Any italics in direct quotes are mine and if I make comments within the quote, I show that by inserting [DB:...]

Continuing from last article...

“The hallmark of bullpens is their inconsistency. The Mariners offer a compelling microcosm, having gone in the last four years, from a 3.39 ERA in 2012 to a 4.58 ERA in 2013 (rise of 1.19 runs) to a 2.59 ERA in 2014 (drop of 1.99 runs) to a 4.15 ERA (rise of 1.56 runs) in 2015.”

He might have a point since each of these year-to-year differences was greater than the 1.1 calculated in last newsletter.

He then went on a “fishing expedition” on the last 10 years of data (was his choice of 10 years arbitrary?). For those of you who are old enough, do you remember the “Excedrin headache # [x]” commercials?  I think reading the following qualifies – a “masterful” explanation of explaining probable common cause as special while at times calling it common, then making a special cause conclusion (see what I mean?):
  • “While [the Mariners’ inconsistency] is an extreme snapshot, it’s far from isolated.

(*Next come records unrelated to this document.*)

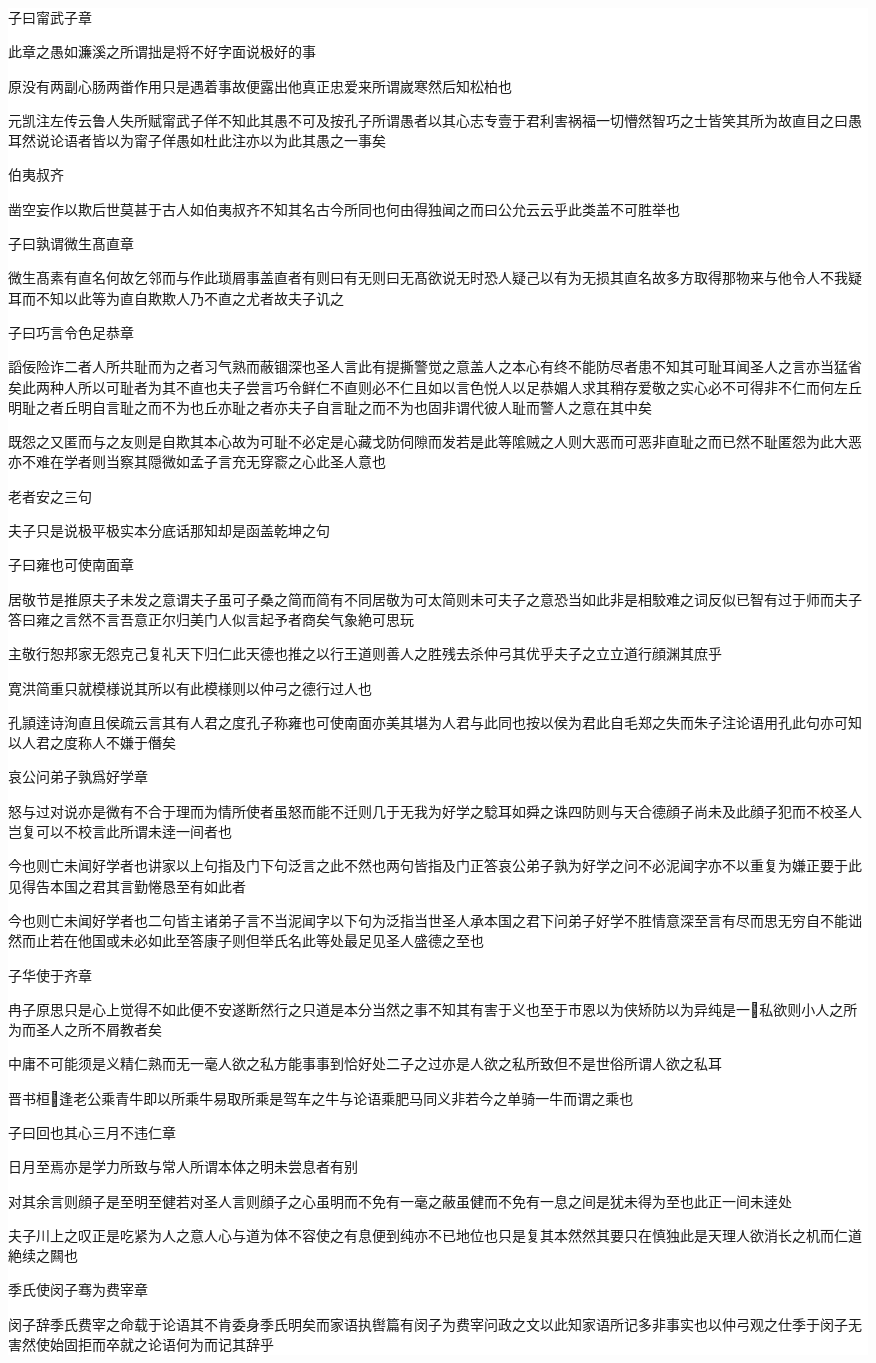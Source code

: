 子曰甯武子章  

此章之愚如濂溪之所谓拙是将不好字面说极好的事  

原没有两副心肠两畨作用只是遇着事故便露出他真正忠爱来所谓嵗寒然后知松柏也  

元凯注左传云鲁人失所赋甯武子佯不知此其愚不可及按孔子所谓愚者以其心志专壹于君利害祸福一切懵然智巧之士皆笑其所为故直目之曰愚耳然说论语者皆以为甯子佯愚如杜此注亦以为此其愚之一事矣  

伯夷叔齐  

凿空妄作以欺后世莫甚于古人如伯夷叔齐不知其名古今所同也何由得独闻之而曰公允云云乎此类盖不可胜举也  

子曰孰谓微生髙直章  

微生髙素有直名何故乞邻而与作此琐屑事盖直者有则曰有无则曰无髙欲说无时恐人疑己以有为无损其直名故多方取得那物来与他令人不我疑耳而不知以此等为直自欺欺人乃不直之尤者故夫子讥之  

子曰巧言令色足恭章  

謟佞险诈二者人所共耻而为之者习气熟而蔽锢深也圣人言此有提撕警觉之意盖人之本心有终不能防尽者患不知其可耻耳闻圣人之言亦当猛省矣此两种人所以可耻者为其不直也夫子尝言巧令鲜仁不直则必不仁且如以言色悦人以足恭媚人求其稍存爱敬之实心必不可得非不仁而何左丘明耻之者丘明自言耻之而不为也丘亦耻之者亦夫子自言耻之而不为也固非谓代彼人耻而警人之意在其中矣  

既怨之又匿而与之友则是自欺其本心故为可耻不必定是心藏戈防伺隙而发若是此等隂贼之人则大恶而可恶非直耻之而已然不耻匿怨为此大恶亦不难在学者则当察其隠微如孟子言充无穿窬之心此圣人意也  

老者安之三句  

夫子只是说极平极实本分底话那知却是函盖乾坤之句  

子曰雍也可使南面章  

居敬节是推原夫子未发之意谓夫子虽可子桑之简而简有不同居敬为可太简则未可夫子之意恐当如此非是相駮难之词反似已智有过于师而夫子答曰雍之言然不言吾意正尔归美门人似言起予者商矣气象絶可思玩  

主敬行恕邦家无怨克己复礼天下归仁此天德也推之以行王道则善人之胜残去杀仲弓其优乎夫子之立立道行顔渊其庶乎  

寛洪简重只就模様说其所以有此模様则以仲弓之德行过人也  

孔頴逹诗洵直且侯疏云言其有人君之度孔子称雍也可使南面亦美其堪为人君与此同也按以侯为君此自毛郑之失而朱子注论语用孔此句亦可知以人君之度称人不嫌于僭矣  

哀公问弟子孰爲好学章  

怒与过对说亦是微有不合于理而为情所使者虽怒而能不迁则几于无我为好学之騐耳如舜之诛四防则与天合德顔子尚未及此顔子犯而不校圣人岂复可以不校言此所谓未逹一间者也  

今也则亡未闻好学者也讲家以上句指及门下句泛言之此不然也两句皆指及门正答哀公弟子孰为好学之问不必泥闻字亦不以重复为嫌正要于此见得告本国之君其言勤惓恳至有如此者  

今也则亡未闻好学者也二句皆主诸弟子言不当泥闻字以下句为泛指当世圣人承本国之君下问弟子好学不胜情意深至言有尽而思无穷自不能诎然而止若在他国或未必如此至答康子则但举氏名此等处最足见圣人盛德之至也  

子华使于齐章  

冉子原思只是心上觉得不如此便不安遂断然行之只道是本分当然之事不知其有害于义也至于市恩以为侠矫防以为异纯是一私欲则小人之所为而圣人之所不屑教者矣  

中庸不可能须是义精仁熟而无一毫人欲之私方能事事到恰好处二子之过亦是人欲之私所致但不是世俗所谓人欲之私耳  

晋书桓逢老公乘青牛即以所乘牛易取所乘是驾车之牛与论语乘肥马同义非若今之单骑一牛而谓之乘也  

子曰回也其心三月不违仁章  

日月至焉亦是学力所致与常人所谓本体之明未尝息者有别  

对其余言则顔子是至明至健若对圣人言则顔子之心虽明而不免有一毫之蔽虽健而不免有一息之间是犹未得为至也此正一间未逹处  

夫子川上之叹正是吃紧为人之意人心与道为体不容使之有息便到纯亦不已地位也只是复其本然然其要只在慎独此是天理人欲消长之机而仁道絶续之闗也  

季氏使闵子骞为费宰章  

闵子辞季氏费宰之命载于论语其不肯委身季氏明矣而家语执辔篇有闵子为费宰问政之文以此知家语所记多非事实也以仲弓观之仕季于闵子无害然使始固拒而卒就之论语何为而记其辞乎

Over the last 10 years [DB: 30 teams x 9 year-to-year differences = 270 ranges], there are 30 instances of teams whose relief ERAs changed by at least one run [DB:  ERA: lower = better] – with 16 of them representing improvements by at least a run and 14 representing declines of at least one run [DB:  half went up, half went down.  Sounds average to me – as well as common cause (< 1.1)]. On average, teams saw their bullpen ERA change by 0.52 runs on a season-to-season basis over the last 10 years – meaning that a ‘normal’ ERA adjustment [from 4.24 to 3.71] could give the Sox at least an average bullpen [DB: Huh?], and with the possibility that it would be far from an outlier for the team to improve by, say, a full run, which would in turn suggest a bullpen that had gone from a weakness to a strength."  [DB: I’m reaching for the Excedrin]
Actually, Seattle is isolated -- as you will see, it was the only bullpen with more than one special cause.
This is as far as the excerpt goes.